**WORK ORDER**
Each line of the listing below containing the word "render" should be returned.

**DATA PROVIDED**

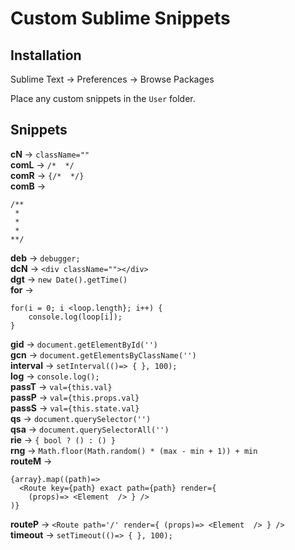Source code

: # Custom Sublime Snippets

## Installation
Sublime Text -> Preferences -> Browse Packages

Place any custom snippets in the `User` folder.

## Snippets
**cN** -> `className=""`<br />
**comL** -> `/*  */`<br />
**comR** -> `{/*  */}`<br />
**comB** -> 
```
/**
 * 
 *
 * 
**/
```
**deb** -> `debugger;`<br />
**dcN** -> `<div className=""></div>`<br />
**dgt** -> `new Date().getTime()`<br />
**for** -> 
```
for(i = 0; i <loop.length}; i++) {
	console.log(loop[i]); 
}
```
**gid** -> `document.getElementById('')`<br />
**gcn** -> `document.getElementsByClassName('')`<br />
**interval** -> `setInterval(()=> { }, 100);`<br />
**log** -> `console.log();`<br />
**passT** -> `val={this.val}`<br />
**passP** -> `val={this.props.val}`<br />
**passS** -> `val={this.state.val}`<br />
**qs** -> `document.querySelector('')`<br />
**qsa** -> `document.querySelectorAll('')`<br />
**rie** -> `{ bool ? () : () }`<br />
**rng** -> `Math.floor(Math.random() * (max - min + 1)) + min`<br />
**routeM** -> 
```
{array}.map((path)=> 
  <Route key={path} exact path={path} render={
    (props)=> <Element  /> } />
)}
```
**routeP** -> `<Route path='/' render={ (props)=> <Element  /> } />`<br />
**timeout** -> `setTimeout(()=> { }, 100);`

**ANSWER SPACE**
  <Route key={path} exact path={path} render={
**routeP** -> `<Route path='/' render={ (props)=> <Element  /> } />`<br />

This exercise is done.